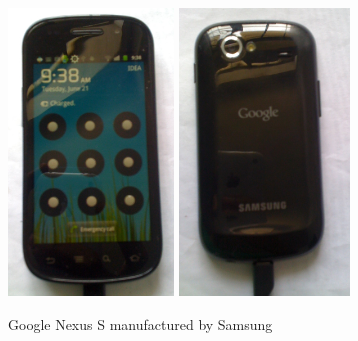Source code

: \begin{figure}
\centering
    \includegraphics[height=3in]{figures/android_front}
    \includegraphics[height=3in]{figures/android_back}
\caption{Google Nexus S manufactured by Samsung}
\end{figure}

- - - - - - -

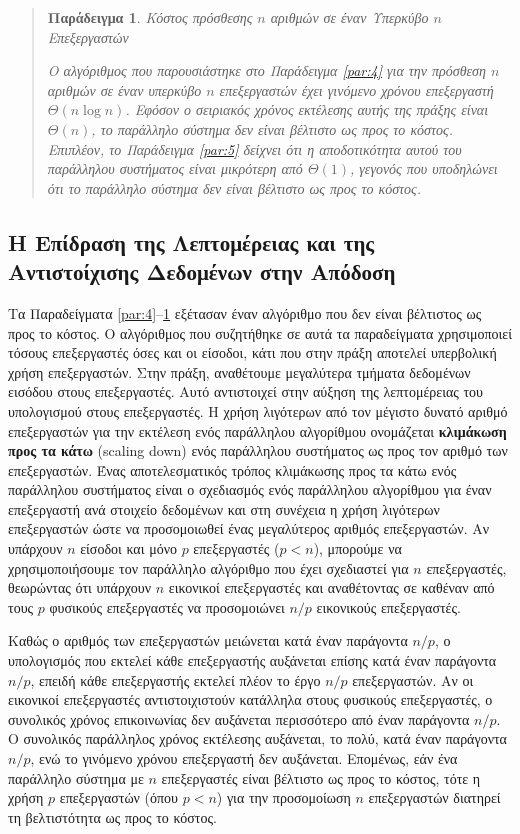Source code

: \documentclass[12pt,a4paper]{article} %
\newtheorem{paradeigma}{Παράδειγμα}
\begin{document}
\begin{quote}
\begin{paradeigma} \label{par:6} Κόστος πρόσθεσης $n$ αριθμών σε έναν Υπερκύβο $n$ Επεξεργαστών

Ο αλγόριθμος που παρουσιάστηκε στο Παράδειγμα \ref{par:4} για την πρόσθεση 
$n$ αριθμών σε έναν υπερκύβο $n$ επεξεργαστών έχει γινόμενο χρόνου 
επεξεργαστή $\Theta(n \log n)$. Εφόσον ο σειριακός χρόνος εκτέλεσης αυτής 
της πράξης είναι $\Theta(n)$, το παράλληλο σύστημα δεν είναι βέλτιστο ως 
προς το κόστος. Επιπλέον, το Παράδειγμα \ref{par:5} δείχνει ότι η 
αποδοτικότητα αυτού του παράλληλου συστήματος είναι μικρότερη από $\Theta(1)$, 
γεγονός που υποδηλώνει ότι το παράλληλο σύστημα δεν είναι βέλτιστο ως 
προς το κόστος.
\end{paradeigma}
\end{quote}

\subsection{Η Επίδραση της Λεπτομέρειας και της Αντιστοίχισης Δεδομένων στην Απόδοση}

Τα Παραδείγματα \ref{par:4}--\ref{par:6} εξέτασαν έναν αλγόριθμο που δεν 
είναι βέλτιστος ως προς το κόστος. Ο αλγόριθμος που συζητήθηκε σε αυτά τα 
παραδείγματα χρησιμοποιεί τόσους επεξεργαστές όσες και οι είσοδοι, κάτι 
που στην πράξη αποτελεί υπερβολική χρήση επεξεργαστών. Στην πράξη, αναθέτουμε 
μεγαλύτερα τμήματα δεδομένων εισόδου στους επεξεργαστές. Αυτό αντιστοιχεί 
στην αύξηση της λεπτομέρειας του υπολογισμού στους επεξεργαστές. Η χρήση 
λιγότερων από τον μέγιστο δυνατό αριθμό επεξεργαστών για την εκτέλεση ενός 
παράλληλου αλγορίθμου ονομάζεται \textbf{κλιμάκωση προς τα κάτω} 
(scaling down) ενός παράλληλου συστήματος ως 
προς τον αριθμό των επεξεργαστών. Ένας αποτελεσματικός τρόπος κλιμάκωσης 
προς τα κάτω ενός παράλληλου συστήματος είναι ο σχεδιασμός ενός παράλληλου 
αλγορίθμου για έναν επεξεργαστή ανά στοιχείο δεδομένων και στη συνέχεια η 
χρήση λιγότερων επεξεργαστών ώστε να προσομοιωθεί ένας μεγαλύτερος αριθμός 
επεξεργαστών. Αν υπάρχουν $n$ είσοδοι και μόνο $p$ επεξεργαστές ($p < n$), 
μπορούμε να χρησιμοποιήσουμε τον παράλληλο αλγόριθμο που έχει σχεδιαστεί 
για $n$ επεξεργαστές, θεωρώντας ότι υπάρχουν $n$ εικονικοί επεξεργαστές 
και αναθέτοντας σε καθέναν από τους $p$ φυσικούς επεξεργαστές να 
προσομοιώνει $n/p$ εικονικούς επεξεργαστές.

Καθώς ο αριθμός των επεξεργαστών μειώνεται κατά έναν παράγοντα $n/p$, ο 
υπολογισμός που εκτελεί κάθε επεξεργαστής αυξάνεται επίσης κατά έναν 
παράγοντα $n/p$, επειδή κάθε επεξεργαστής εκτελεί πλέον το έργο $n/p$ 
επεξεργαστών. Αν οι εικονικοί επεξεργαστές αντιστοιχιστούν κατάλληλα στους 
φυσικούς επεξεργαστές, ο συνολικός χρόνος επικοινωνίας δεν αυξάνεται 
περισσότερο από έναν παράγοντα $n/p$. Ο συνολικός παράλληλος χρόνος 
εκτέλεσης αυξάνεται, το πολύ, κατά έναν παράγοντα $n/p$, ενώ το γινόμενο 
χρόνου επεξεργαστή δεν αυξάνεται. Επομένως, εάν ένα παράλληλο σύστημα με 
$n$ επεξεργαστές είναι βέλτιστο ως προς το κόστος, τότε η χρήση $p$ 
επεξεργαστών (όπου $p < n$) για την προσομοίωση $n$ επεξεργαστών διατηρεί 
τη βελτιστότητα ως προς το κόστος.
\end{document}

- - - - - - -

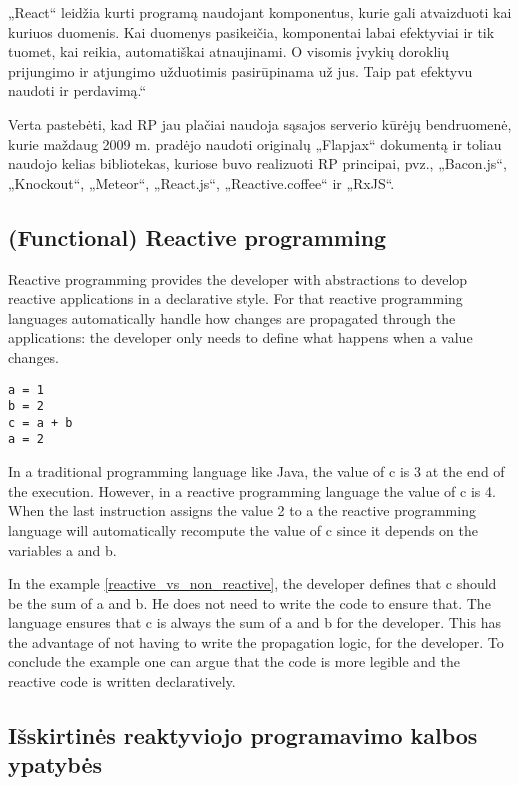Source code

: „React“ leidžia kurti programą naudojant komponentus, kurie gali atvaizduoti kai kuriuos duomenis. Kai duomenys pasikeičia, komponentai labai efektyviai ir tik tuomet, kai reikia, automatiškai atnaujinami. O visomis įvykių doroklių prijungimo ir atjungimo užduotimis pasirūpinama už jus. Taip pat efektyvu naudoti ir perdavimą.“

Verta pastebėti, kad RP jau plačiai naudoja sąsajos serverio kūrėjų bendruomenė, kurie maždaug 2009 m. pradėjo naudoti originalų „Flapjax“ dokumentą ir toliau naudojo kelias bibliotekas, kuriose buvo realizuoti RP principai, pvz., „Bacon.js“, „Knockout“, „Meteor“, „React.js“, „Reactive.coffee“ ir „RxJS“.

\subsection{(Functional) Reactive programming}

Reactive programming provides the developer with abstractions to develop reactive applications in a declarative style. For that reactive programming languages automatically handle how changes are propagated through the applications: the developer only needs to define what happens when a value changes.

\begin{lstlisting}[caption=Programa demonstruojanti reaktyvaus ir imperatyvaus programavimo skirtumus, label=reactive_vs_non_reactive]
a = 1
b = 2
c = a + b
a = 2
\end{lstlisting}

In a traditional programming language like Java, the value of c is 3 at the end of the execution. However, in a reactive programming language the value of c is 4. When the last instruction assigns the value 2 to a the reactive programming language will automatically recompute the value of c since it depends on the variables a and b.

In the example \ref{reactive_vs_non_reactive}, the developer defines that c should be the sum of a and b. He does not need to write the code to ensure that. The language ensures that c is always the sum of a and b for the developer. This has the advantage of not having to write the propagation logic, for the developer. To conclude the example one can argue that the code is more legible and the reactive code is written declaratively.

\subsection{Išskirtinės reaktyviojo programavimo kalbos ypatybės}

- - - - - - -

-- To do --
Return every line from the records above that holds the word "κάθε".

-- Exercise answer --
υπολογισμός που εκτελεί κάθε επεξεργαστής αυξάνεται επίσης κατά έναν 
παράγοντα $n/p$, επειδή κάθε επεξεργαστής εκτελεί πλέον το έργο $n/p$ 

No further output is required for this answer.